Il tempo che un visitatore medio trascorre davanti ad un’opera d’arte in un museo è di circa 30 secondi: così ci dice Riccardo Falcinelli in “Figure”, uno dei suoi ultimi libri.
Cosa si può vedere in 30 secondi? Poco, forse niente.
Lo stesso autore ragiona su come è cambiato, nel corso dei secoli, lo sguardo dell’osservatore nei confronti dell’arte e di come fotografia prima, e merchandising dopo, abbiano modificato il ruolo sociale di importanti capolavori.
Se il secolo scorso era la fotografia a far cambiare il modo di usufruire e guardare l’arte, oggi c’è il 3D e la realtà virtuale. Questi permettono di rendere tangibili i dettagli altrimenti difficili da cogliere nella loro materialità: rilievi, difetti e caratteristiche peculiari della superficie.

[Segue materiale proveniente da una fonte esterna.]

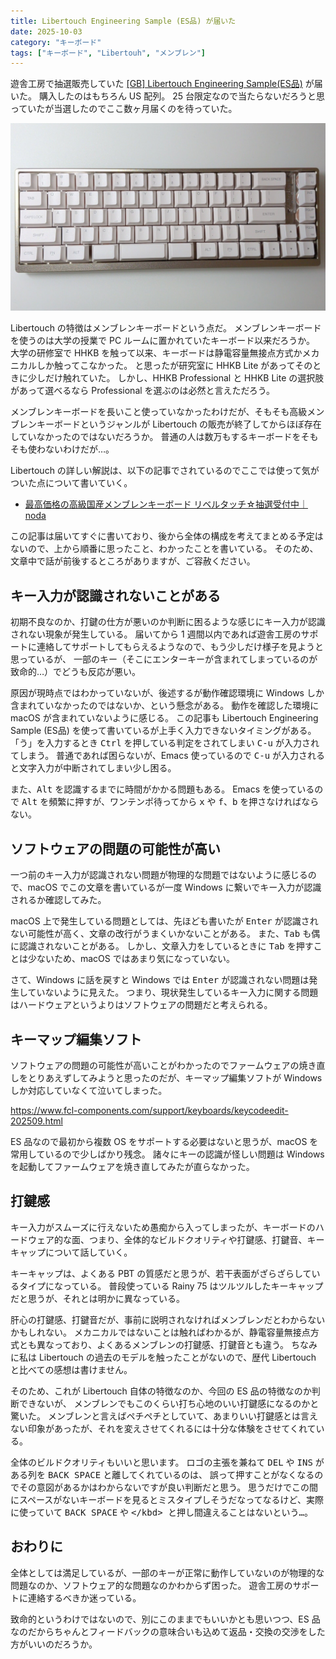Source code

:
 ```yaml
---
title: Libertouch Engineering Sample (ES品) が届いた
date: 2025-10-03
category: "キーボード"
tags: ["キーボード", "Libertouh", "メンブレン"]
---
```


遊舎工房で抽選販売していた [[GB] Libertouch Engineering Sample(ES品)](https://shop.yushakobo.jp/products/gb-libertouch-engineering-sample) が届いた。
購入したのはもちろん US 配列。
25 台限定なので当たらないだろうと思っていたが当選したのでここ数ヶ月届くのを待っていた。

![Libertouch](./images/libertouch.jpg)

Libertouch の特徴はメンブレンキーボードという点だ。
メンブレンキーボードを使うのは大学の授業で PC ルームに置かれていたキーボード以来だろうか。
大学の研修室で HHKB を触って以来、キーボードは静電容量無接点方式かメカニカルしか触ってこなかった。
と思ったが研究室に HHKB Lite があってそのときに少しだけ触れていた。
しかし、HHKB Professional と HHKB Lite の選択肢があって選べるなら Professional を選ぶのは必然と言えただろう。

メンブレンキーボードを長いこと使っていなかったわけだが、そもそも高級メンブレンキーボードというジャンルが
Libertouch の販売が終了してからほぼ存在していなかったのではないだろうか。
普通の人は数万もするキーボードをそもそも使わないわけだが…。

Libertouch の詳しい解説は、以下の記事でされているのでここでは使って気がついた点について書いていく。

- [最高価格の高級国産メンブレンキーボード リベルタッチ☆抽選受付中｜noda](https://note.com/hami3/n/n5a3159b97f14)

この記事は届いてすぐに書いており、後から全体の構成を考えてまとめる予定はないので、上から順番に思ったこと、わかったことを書いている。
そのため、文章中で話が前後するところがありますが、ご容赦ください。

## キー入力が認識されないことがある

初期不良なのか、打鍵の仕方が悪いのか判断に困るような感じにキー入力が認識されない現象が発生している。
届いてから 1 週間以内であれば遊舎工房のサポートに連絡してサポートしてもらえるようなので、もう少しだけ様子を見ようと思っているが、
一部のキー（そこにエンターキーが含まれてしまっているのが致命的…）でどうも反応が悪い。

原因が現時点ではわかっていないが、後述するが動作確認環境に Windows しか含まれていなかったのではないか、という懸念がある。
動作を確認した環境に macOS が含まれていないように感じる。
この記事も Libertouch Engineering Sample (ES品) を使って書いているが上手く入力できないタイミングがある。
「う」を入力するとき <kbd>Ctrl</kbd> を押している判定をされてしまい <kbd>C-u</kbd> が入力されてしまう。
普通であれば困らないが、Emacs 使っているので <kbd>C-u</kbd> が入力されると文字入力が中断されてしまい少し困る。

また、<kbd>Alt</kbd> を認識するまでに時間がかかる問題もある。
Emacs を使っているので <kbd>Alt</kbd> を頻繁に押すが、ワンテンポ待ってから <kbd>x</kbd> や <kbd>f</kbd>、<kbd>b</kbd> を押さなければならない。

## ソフトウェアの問題の可能性が高い

一つ前のキー入力が認識されない問題が物理的な問題ではないように感じるので、macOS でこの文章を書いているが一度 Windows に繋いでキー入力が認識されるか確認してみた。

macOS 上で発生している問題としては、先ほども書いたが <kbd>Enter</kbd> が認識されない可能性が高く、文章の改行がうまくいかないことがある。
また、<kbd>Tab</kbd> も偶に認識されないことがある。
しかし、文章入力をしているときに <kbd>Tab</kbd> を押すことは少ないため、macOS ではあまり気になっていない。

さて、Windows に話を戻すと Windows では <kbd>Enter</kbd> が認識されない問題は発生していないように見えた。
つまり、現状発生しているキー入力に関する問題はハードウェアというよりはソフトウェアの問題だと考えられる。

## キーマップ編集ソフト

ソフトウェアの問題の可能性が高いことがわかったのでファームウェアの焼き直しをとりあえずしてみようと思ったのだが、キーマップ編集ソフトが Windows しか対応していなくて泣いてしまった。

https://www.fcl-components.com/support/keyboards/keycodeedit-202509.html

ES 品なので最初から複数 OS をサポートする必要はないと思うが、macOS を常用しているので少しばかり残念。
諸々にキーの認識が怪しい問題は Windows を起動してファームウェアを焼き直してみたが直らなかった。

## 打鍵感

キー入力がスムーズに行えないため愚痴から入ってしまったが、キーボードのハードウェア的な面、つまり、全体的なビルドクオリティや打鍵感、打鍵音、キーキャップについて話していく。

キーキャップは、よくある PBT の質感だと思うが、若干表面がざらざらしているタイプになっている。
普段使っている Rainy 75 はツルツルしたキーキャップだと思うが、それとは明かに異なっている。

肝心の打鍵感、打鍵音だが、事前に説明されなければメンブレンだとわからないかもしれない。
メカニカルではないことは触ればわかるが、静電容量無接点方式とも異なっており、よくあるメンブレンの打鍵感、打鍵音とも違う。
ちなみに私は Libertouch の過去のモデルを触ったことがないので、歴代 Libertouch と比べての感想は書けません。

そのため、これが Libertouch 自体の特徴なのか、今回の ES 品の特徴なのか判断できないが、
メンブレンでもこのくらい打ち心地のいい打鍵感になるのかと驚いた。
メンブレンと言えばペチペチとしていて、あまりいい打鍵感とは言えない印象があったが、それを変えさせてくれるには十分な体験をさせてくれている。

全体のビルドクオリティもいいと思います。
ロゴの主張を兼ねて <kbd>DEL</kbd> や <kbd>INS</kbd> がある列を <kbd>BACK SPACE</kbd> と離してくれているのは、
誤って押すことがなくなるのでその意図があるかはわからないですが良い判断だと思う。
思うだけでこの間にスペースがないキーボードを見るとミスタイプしそうだなってなるけど、実際に使っていて <kbd>BACK SPACE</kbd> や <kbd>\</kbd> と押し間違えることはないという…。

## おわりに

全体としては満足しているが、一部のキーが正常に動作していないのが物理的な問題なのか、ソフトウェア的な問題なのかわからず困った。
遊舎工房のサポートに連絡するべきか迷っている。

致命的というわけではないので、別にこのままでもいいかとも思いつつ、ES 品なのだからちゃんとフィードバックの意味合いも込めて返品・交換の交渉をした方がいいのだろうか。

Davanti al monitor del proprio computer è possibile girare e rigirare l’oggetto, giocarci a ingrandirlo, cambiarlo di esposizione magari modificare la mesh (in computer grafica, è reticolo che definisce un oggetto nello spazio) per inserirla da un’altra parte. Si può dare un effetto vetroso ad un oggetto metallico e viceversa.
Il 3D è uno strumento prezioso, prima di tutto, per gli studiosi che possono davvero comprendere la natura di un oggetto nella sua complessità materica e lo sviluppo di database basati sulla collezione di questi dati permette una condivisione facile, ma allo stesso tempo approfondita, di informazioni altrimenti più difficilmente accessibili.
In tempo di pandemia i musei virtuali hanno avuto un naturale successo, dopotutto.
Non sappiamo se il visitatore, o meglio, l’osservatore medio rimarrà a guardarsi il modello 3D per non più di trenta secondi, ma auspichiamo la tecnologia possa dare un impulso e uno stimolo alla scoperta dei dettagli che la realtà virtuale ci permette di osservare.
D’altronde, come diceva Paul Auster, la verità della storia è nei dettagli.